The path from the beach to the top of the headland was both steep and rocky, although generations of use had worn off the more treacherous edges. As the wizard climbed in breathless silence, the cat kept up a constant litany of complaint, squirming free with a final wail the moment the summit was reached and disappearing under a tangle of vegetation the moment after.
"I know exactly how you feel," Magdelene muttered, sagging against the end of the sea wall and pushing a heavy fall of damp chestnut hair back off her face. "There's no place like home."
Magdelene seldom travelled. It required far more exertion than she was usually willing to expend, and experience had taught her that the easier she made it for herself, the more exertion it invariably required. This particular trip had been precipitated by an extremely attractive young man who'd come a very long way to request her assistance and had cleverly exploited one of her weaknesses by making the request on his knees. He'd almost made it worth her while.
Reluctantly rousing herself, she crossed to the kitchen door, latched it open and went inside. The wind followed her, only to be chased back outside where it belonged.
Sometime later, cleaned, changed, and holding a tall glass of iced fruit juice, Magdelene entered the sitting room and rolled her eyes dramatically when the opened shutters exposed a fine patina of dust.
"I've got to get another housekeeper," she muttered, dragging a finger along the edge of a shelf and frowning at the resulting cap of grey fuzz. The problem was, every time she got used to a housekeeper, they died. Antuca had been with her the longest, and the fifty years they'd shared would make it even harder to replace her.
"On the other hand," Magdelene told herself philosophically, "someone has to do the cooking." Taking a long swallow of the juice, she crossed to the other side of the room. "Well, H'sak, did you..."
The section of wall was empty. Even the black cloth she'd thrown over the mirror before she'd left had been taken.

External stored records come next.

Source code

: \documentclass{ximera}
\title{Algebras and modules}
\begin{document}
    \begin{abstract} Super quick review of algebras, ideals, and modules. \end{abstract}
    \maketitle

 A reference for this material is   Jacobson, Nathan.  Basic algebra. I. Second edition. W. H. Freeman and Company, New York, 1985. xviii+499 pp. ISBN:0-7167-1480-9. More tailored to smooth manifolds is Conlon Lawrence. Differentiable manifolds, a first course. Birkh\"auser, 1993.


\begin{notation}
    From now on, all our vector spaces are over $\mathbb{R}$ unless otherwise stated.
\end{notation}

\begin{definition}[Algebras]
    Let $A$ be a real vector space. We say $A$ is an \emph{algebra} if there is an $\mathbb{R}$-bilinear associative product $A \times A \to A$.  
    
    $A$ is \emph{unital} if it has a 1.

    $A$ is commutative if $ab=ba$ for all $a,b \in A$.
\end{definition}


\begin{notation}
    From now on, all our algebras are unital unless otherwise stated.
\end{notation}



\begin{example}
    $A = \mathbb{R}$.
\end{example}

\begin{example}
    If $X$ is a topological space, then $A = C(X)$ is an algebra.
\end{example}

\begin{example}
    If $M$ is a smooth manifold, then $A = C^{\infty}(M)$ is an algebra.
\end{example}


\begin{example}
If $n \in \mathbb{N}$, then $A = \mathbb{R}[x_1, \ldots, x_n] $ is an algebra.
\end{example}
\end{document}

"Oh, lizard piss," said the most powerful wizard in the world.
* * * *
The Five Cities
were five essentially independent municipal areas set around a huge shallow lake. Reasoning they had more in common with each other than with the countries at their backs, they'd formed a loose alliance that had held for centuries. The Great Lake was the area's largest resource, and the agreement allowed them to exploit it equally. Overly ambitious city governors were traditionally replaced with more pragmatic individuals practically before the body had cooled.
Two weeks to the day after the thief had stolen the mirror, and twenty minutes after she'd dropped the cat back at Veelma's, Magdelene appeared in Talzabad-har, the Third City, clutching a black velvet pillow in both hands. Gratefully discovering that the contents of her stomach had travelled with her, she released the breath she'd been holding and took a quick look around.
The picture embroidered on the pillow over the barely legible words "A Souvenir of Scenic Talzabad-har" had been more or less accurate. The small stone shrine, five pillars holding apart a floor and a roof, had been rendered admirably true to life. Unable to anchor the transit spell in a place she'd never seen, Magdelene had taken a huge chance using the pillow for a reference. Fortunately, it appeared to have paid off.
Unfortunately, the shrine was not standing in isolation on a gentle green hill as portrayed but in the centre of a crowded market square, and the clap of displaced air that had heralded Magdelene's appearance had attracted the attention of almost everyone present. Fidgeting under the weight of an expectant silence, Magdelene looked out at half a hundred curious eyes.
Then a voice declaimed, "She has returned!" and everyone fell to their knees, hands over their faces, foreheads pressed against the ground.
Obviously, it was a case of mistaken identity. Magdelene, who had no time to be worshipped – although she had nothing actually against it – ran for an alley on the north side of the square.
Someone peeked.
"She goes!"
Experience having taught her how quickly a crowd can become a mob, Magdelene ran faster. Ducking into the mouth of the alley, she tossed the pillow back over her shoulder.